In fact there are no tables or table metadata like columns, column types etc that needs to be maintained and
kept in sync with data.
Unlike relational databases, Couchbase follows a simple hierarchical model of Buckets=>Scopes=>Collections See this link for a detailed descrion: https://docs.couchbase.com/cloud/clusters/data-service/about-buckets-scopes-collections.html
For MET data, once this hierrarchy is created in the database server (see section installing and configuring Couchbase) the information needs to be configured in a credentials file, that lives external to github repository for security reasons. The MET data uploader defaults to ~/credentials for this file, but can be overridden in the command line. See METjson2db/credentials.template for the content and syntax of this creadentials file. The Collection itself can be overridden in the load_spec.json file, thus allowing for data to be stored in separate collections for research and comparison purposes.

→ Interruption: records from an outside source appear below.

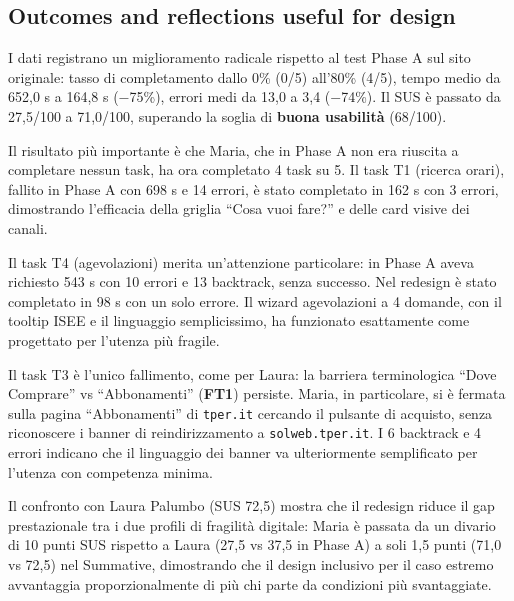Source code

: ﻿\documentclass[11pt,a4paper]{article}
\begin{document}
\subsection*{Outcomes and reflections useful for design}
\begin{tcolorbox}[base]
I dati registrano un miglioramento radicale rispetto al test
Phase A sul sito originale: tasso di completamento dallo 0\%
(0/5) all'80\% (4/5), tempo medio da 652,0 s a 164,8 s
($-$75\%), errori medi da 13,0 a 3,4 ($-$74\%). Il SUS è
passato da 27,5/100 a 71,0/100, superando la soglia di
\textbf{buona usabilità} (68/100).

\medskip

Il risultato più importante è che Maria, che in Phase A non era
riuscita a completare nessun task, ha ora completato 4 task su 5.
Il task T1 (ricerca orari), fallito in Phase A con 698 s e 14
errori, è stato completato in 162 s con 3 errori, dimostrando
l'efficacia della griglia ``Cosa vuoi fare?'' e delle card
visive dei canali.

\medskip

Il task T4 (agevolazioni) merita un'attenzione particolare: in
Phase A aveva richiesto 543 s con 10 errori e 13 backtrack,
senza successo. Nel redesign è stato completato in 98 s con un
solo errore. Il wizard agevolazioni a 4 domande, con il tooltip
ISEE e il linguaggio semplicissimo, ha funzionato esattamente
come progettato per l'utenza più fragile.

\medskip

Il task T3 è l'unico fallimento, come per Laura: la barriera
terminologica ``Dove Comprare'' vs ``Abbonamenti'' (\textbf{FT1})
persiste. Maria, in particolare, si è fermata sulla pagina
``Abbonamenti'' di \texttt{tper.it} cercando il pulsante di
acquisto, senza riconoscere i banner di reindirizzamento a
\texttt{solweb.tper.it}. I 6 backtrack e 4 errori indicano
che il linguaggio dei banner va ulteriormente semplificato per
l'utenza con competenza minima.

\medskip

Il confronto con Laura Palumbo (SUS 72,5) mostra che il redesign
riduce il gap prestazionale tra i due profili di fragilità
digitale: Maria è passata da un divario di 10 punti SUS rispetto
a Laura (27,5 vs 37,5 in Phase A) a soli 1,5 punti (71,0 vs 72,5)
nel Summative, dimostrando che il design inclusivo per il caso
estremo avvantaggia proporzionalmente di più chi parte da
condizioni più svantaggiate.
\end{tcolorbox}
\end{document}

Couchbase queries are similar to SQL with some additional sematics for dealing with JSON data,and is called SQL++ See this link for SQL++ documentation: https://docs.couchbase.com/server/current/n1ql/query.html Indexes serve similar purpose that in relational databases, namely, to speed up specific queries. SQL++ statements for creating the required indexes are in : METjson2db/indexes See see section installing and configuring Couchbase for more information on creating indexes
METplus output can generally be split into “header” fields, which describe the context of the statistics being generated, and “data” fields, which provide the actual statistics. For example, header fields could include parameters such as model, threshold, region mask, etc, while data fields would include partial sums, contingency table counts, etc. In this couchbase METplus document design, header fields are stored at the top level of the document, while data fields are stored in a “data” section, keyed by forecast lead or some other delimiting value, like object ID for MODE data.
Depending on what kind of queries are required, one or more of the header field can be used to create an index. See .sql files in METjson2db/indexes for examples of index creation SQL scripts.

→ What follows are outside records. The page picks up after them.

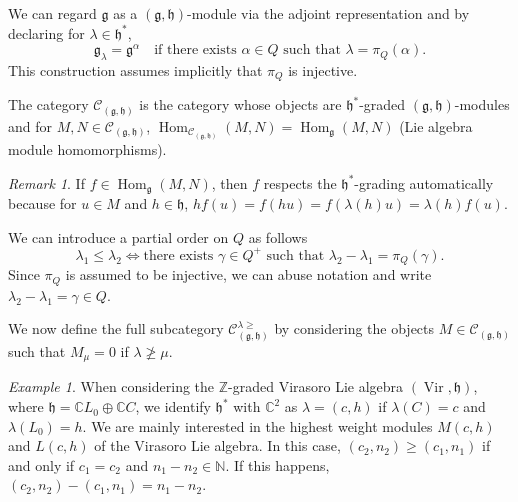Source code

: \documentclass[a4paper, 12pt, reqno]{amsart}
\theoremstyle{remark}
\newtheorem{remark}[theorem]{Remark}
\newtheorem{example}[theorem]{Example}
\DeclareMathOperator{\Vir}{Vir}
\DeclareMathOperator{\Hom}{Hom}
\begin{document}
We can regard $\mathfrak{g}$ as a $(\mathfrak{g}, \mathfrak{h})$-module via the adjoint representation and by declaring for $\lambda \in \mathfrak{h}^*$,
\begin{equation*}
  \mathfrak{g}_{\lambda} = \mathfrak{g}^{\alpha} \quad \text{if there exists $\alpha \in Q$ such that $\lambda = \pi_Q(\alpha)$}.
\end{equation*}
This construction assumes implicitly that $\pi_Q$ is injective.

The category $\mathcal{C}_{(\mathfrak{g}, \mathfrak{h})}$ is the category whose objects are $\mathfrak{h}^*$-graded $(\mathfrak{g}, \mathfrak{h})$-modules and for $M, N \in \mathcal{C}_{(\mathfrak{g}, \mathfrak{h})}$, $\Hom_{\mathcal{C}_{(\mathfrak{g}, \mathfrak{h})}}(M, N) = \Hom_{\mathfrak{g}}(M, N)$ (Lie algebra module homomorphisms).

\begin{remark}
  \label{rmk:1}
  If $f \in \Hom_{\mathfrak{g}}(M, N)$, then $f$ respects the $\mathfrak{h}^*$-grading automatically because for $u \in M$ and $h \in \mathfrak{h}$, $hf(u) = f(hu) = f(\lambda(h)u) = \lambda(h)f(u)$.
\end{remark}

We can introduce a partial order on $Q$ as follows
\begin{equation*}
  \lambda_1 \le \lambda_2 \iff \text{there exists $\gamma \in Q^+$ such that $\lambda_2 - \lambda_1 = \pi_Q(\gamma)$.}
\end{equation*}
Since $\pi_Q$ is assumed to be injective, we can abuse notation and write $\lambda_2 - \lambda_1 = \gamma \in Q$.

We now define the full subcategory $\mathcal{C}^{\lambda \ge}_{(\mathfrak{g}, \mathfrak{h})}$ by considering the objects $M \in \mathcal{C}_{(\mathfrak{g}, \mathfrak{h})}$ such that $M_{\mu} = 0$ if $\lambda \ngeq \mu$.

\begin{example}
  \label{exa:3}
  When considering the $\mathbb{Z}$-graded Virasoro Lie algebra $(\Vir, \mathfrak{h})$, where $\mathfrak{h} = \mathbb{C}L_0 \oplus \mathbb{C}C$, we identify $\mathfrak{h}^*$ with $\mathbb{C}^2$ as $\lambda = (c, h)$ if $\lambda(C) = c$ and $\lambda(L_0) = h$.
  We are mainly interested in the highest weight modules $M(c, h)$ and $L(c, h)$ of the Virasoro Lie algebra.
  In this case, $(c_2, n_2) \ge (c_1, n_1)$ if and only if $c_1 = c_2$ and $n_1 - n_2 \in \mathbb{N}$.
  If this happens, $(c_2, n_2) - (c_1, n_1) = n_1 - n_2$.
\end{example}
\end{document}
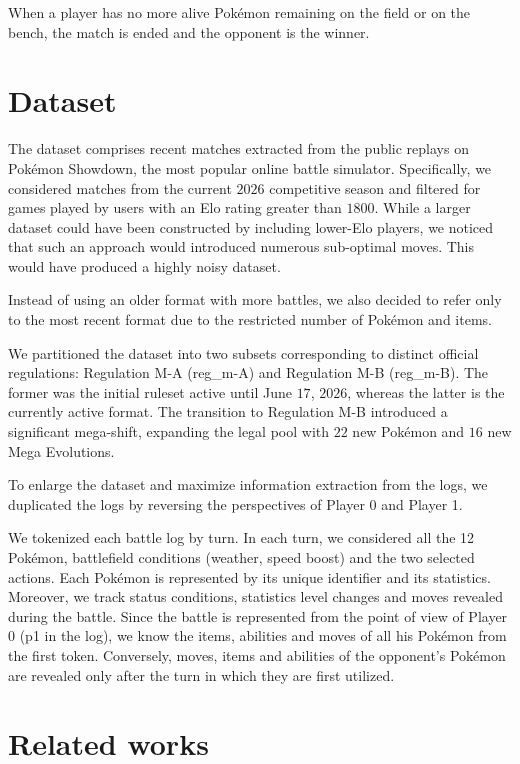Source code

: \documentclass{article}
\begin{document}
When a player has no more alive Pokémon remaining on the field or on the bench, the match is ended and the opponent is the winner. 
\section{Dataset}
The dataset comprises recent matches extracted from the public replays on Pokémon Showdown, the most popular online battle simulator. Specifically, we considered matches from the current $2026$ competitive season and filtered for games played by users with an Elo rating greater than $1800$. 
While a larger dataset could have been constructed by including lower-Elo players, we noticed that such an approach would introduced numerous sub-optimal moves. This would have produced a highly noisy dataset.

Instead of using an older format with more battles, we also decided to refer only to the most recent format due to the restricted number of Pokémon and items.

We partitioned the dataset into two subsets corresponding to distinct official regulations: Regulation M-A (reg\_m-A) and Regulation M-B (reg\_m-B). The former was the initial ruleset active until June $17$, $2026$, whereas the latter is the currently active format. The transition to Regulation M-B introduced a significant mega-shift, expanding the legal pool with $22$ new Pokémon and $16$ new Mega Evolutions.

To enlarge the dataset and maximize information extraction from the logs, we duplicated the logs by reversing the perspectives of Player 0 and Player 1.

We tokenized each battle log by turn. In each turn, we considered all the 12 Pokémon, battlefield conditions (weather, speed boost) and the two selected actions. Each Pokémon is represented by its unique identifier and its statistics. Moreover, we track status conditions, statistics level changes and moves revealed during the battle. Since the battle is represented from the point of view of Player 0 (p1 in the log), we know the items, abilities and moves of all his Pokémon from the first token. Conversely, moves, items and abilities of the opponent's Pokémon are revealed only after the turn in which they are first utilized.    



\section{Related works}
\end{document}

- Have your system administrator install Couchbase Enterperise, Community or the Cloud managed service Capella
- Obtain the Web UI to Couchbase from them and admin credentials
- Log into Couchbase Web UI using admin credentials The following examples will be referencing a local Couchbase server at GSL (Enterprise Edition 7.6.2), and its web UI. Please note that instructions may be different for another Couchbase version. Please refer to Couchbase documentation for the correct instructions for your version. https://docs.couchbase.com/server/current/introduction/whats-new.html Web UI URL for GSL on-prem Couchbase: http://adb-cb1.gsd.esrl.noaa.gov:8091/ui/index.html
- Open Couchbase Web UI using URL you obtained from your sys admin, in your browser of choice. NOTE: You may have to open this in an incognito window in some certificate issue situations.
- Login as Administrator. The main URL takes you to the dashboard
- Open Couchbase Web UI using URL you obtained from your sys admin, in your browser of choice. NOTE: You may have to open this in an incognito window in some certificate issue situations.
- Login as Administrator. The main URL takes you to the dashboard
- On the left controls, click on "Buckets"
- On the top-right corner, click on "ADD BUCKET"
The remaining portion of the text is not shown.